Tournament statistics
- Matches played: 30
- Goals scored: 82 (2.73 per match)
- Top goal scorer(s): Lima (7 goals)

= 2014 Copa Verde =

The 2014 Copa Verde was the first edition of a football competition held in the Brazil. Featuring 16 clubs, with Pará has three vacancies; Amazonas, Distrito Federal and Mato Grosso with two each and Acre, Amapá, Espírito Santo, Mato Grosso do Sul, Rondônia, Roraima and Tocantins. The champion earned the spot in the 2015 Copa Sudamericana.

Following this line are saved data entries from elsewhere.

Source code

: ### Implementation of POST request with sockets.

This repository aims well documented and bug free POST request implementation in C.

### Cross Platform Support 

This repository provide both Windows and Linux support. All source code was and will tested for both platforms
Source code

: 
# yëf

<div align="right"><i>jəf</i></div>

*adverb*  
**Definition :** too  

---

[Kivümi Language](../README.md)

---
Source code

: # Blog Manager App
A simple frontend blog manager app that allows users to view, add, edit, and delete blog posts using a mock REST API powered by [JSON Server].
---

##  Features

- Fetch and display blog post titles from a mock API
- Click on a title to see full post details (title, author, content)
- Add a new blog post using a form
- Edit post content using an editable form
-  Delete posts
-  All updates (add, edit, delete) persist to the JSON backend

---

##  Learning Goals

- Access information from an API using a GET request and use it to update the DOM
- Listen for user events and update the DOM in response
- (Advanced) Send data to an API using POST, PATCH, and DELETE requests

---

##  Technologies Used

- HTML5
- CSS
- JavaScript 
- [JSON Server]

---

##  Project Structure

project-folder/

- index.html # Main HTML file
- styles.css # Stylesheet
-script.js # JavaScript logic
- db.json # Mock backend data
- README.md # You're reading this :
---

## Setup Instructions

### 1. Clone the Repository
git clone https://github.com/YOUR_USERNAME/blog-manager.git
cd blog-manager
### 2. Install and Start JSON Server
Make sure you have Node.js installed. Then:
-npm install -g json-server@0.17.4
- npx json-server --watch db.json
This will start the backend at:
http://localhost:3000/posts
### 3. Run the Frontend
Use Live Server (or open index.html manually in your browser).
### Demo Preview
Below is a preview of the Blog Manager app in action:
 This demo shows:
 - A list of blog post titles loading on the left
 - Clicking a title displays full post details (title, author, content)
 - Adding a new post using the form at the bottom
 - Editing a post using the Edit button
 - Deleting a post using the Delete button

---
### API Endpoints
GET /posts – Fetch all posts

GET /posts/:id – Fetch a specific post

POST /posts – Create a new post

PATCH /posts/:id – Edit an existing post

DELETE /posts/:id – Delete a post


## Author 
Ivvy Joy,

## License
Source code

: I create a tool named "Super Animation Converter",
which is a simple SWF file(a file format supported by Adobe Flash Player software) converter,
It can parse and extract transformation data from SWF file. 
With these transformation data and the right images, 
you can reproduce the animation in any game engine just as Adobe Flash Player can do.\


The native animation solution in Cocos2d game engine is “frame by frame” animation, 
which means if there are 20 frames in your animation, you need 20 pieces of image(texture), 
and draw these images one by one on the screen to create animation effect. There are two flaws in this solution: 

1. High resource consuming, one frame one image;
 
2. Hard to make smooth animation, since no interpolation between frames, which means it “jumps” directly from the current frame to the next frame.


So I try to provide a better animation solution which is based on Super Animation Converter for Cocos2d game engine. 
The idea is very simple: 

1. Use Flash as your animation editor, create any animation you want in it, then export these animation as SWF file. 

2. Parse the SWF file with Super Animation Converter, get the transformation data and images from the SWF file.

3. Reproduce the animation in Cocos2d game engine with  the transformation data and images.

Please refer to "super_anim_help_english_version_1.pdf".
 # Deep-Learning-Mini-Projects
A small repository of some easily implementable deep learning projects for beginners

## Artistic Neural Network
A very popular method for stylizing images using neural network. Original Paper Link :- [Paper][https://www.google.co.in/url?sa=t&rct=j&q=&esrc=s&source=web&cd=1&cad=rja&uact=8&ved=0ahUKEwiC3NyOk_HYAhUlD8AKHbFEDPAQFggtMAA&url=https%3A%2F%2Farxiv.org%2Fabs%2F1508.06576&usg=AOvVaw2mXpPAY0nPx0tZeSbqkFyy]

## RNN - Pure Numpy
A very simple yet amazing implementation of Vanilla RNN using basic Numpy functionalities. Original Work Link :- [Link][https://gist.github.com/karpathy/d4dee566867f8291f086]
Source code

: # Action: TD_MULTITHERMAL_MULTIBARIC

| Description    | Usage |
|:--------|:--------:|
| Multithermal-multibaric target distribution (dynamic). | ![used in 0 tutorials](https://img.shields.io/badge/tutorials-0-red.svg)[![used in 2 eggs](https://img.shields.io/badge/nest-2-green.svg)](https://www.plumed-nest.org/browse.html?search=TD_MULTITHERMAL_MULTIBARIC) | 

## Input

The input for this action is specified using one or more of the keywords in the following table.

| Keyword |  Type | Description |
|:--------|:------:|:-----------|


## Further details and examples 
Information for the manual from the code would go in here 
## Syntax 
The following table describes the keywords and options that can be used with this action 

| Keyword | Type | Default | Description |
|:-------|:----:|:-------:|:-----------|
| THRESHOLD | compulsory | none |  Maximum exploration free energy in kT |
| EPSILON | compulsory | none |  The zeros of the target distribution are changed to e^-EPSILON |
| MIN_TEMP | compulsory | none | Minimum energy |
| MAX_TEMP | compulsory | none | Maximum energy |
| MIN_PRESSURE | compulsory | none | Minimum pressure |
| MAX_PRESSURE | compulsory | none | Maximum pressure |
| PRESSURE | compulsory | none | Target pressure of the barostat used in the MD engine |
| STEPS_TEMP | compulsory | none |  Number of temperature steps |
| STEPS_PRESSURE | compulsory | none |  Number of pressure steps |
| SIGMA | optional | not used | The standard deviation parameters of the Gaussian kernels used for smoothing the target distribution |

Brasília won the final over Paysandu. However, on July 28, 2014, the title was awarded to Paysandu, due to irregularities of the squad of Brasília. Brasília appealed the decision, and obtained a suspension which reversed this decision temporarily. A final decision by the Superior Court of Sports Justice (STJD) declared Brasília as the champion.

==Qualified teams==

| Association | Team | Qualification method |
| Acre Acre 1 berth | Plácido de Castro | 2013 Campeonato Acriano champions |
| Amapá Amapá 1 berth | Santos | 2013 Campeonato Amapaense champions |
| Amazonas Amazonas 2 berths | Princesa do Solimões | 2013 Campeonato Amazonense champions |
| Nacional | 2013 Campeonato Amazonense runners-up |
| Distrito Federal Distrito Federal 2 berths | Brasiliense | 2013 Campeonato Brasiliense champions |
| Brasília | 2013 Campeonato Brasiliense runners-up |
| Espírito Santo Espírito Santo 1 berth | Desportiva Ferroviária | 2013 Campeonato Capixaba champions |
| Mato Grosso Mato Grosso 2 berths | Cuiabá | 2013 Campeonato Mato-Grossense champions |
| Mixto | 2013 Campeonato Mato-Grossense runners-up |
| Mato Grosso do Sul Mato Grosso do Sul 1 berth | CENE | 2013 Campeonato Sul-Mato-Grossense champions |
| Pará Pará 3 berths | Paysandu | 2013 Campeonato Paraense champions |
| Paragominas | 2013 Campeonato Paraense runners-up |
| Remo | 2013 Campeonato Paraense 3rd place |
| Rondônia Rondônia 1 berth | Vilhena | 2013 Campeonato Rondoniense champions |
| Roraima Roraima 1 berth | Náutico | 2013 Campeonato Roraimense champions |
| Tocantins Tocantins 1 berth | Interporto | 2013 Campeonato Tocantinense champions |

==Finals==

8 April 2014
Paysandu 2-1 Brasília
  Paysandu: Héverton 14', Lima 53'
  Brasília: Gilmar 8'
----
21 April 2014
Brasília 2-1 Paysandu
  Brasília: Gilmar 39' (pen.), Alekito 54'
  Paysandu: Leandro Carvalho 84'

Tied 3–3 on aggregate, Brasília won on penalties.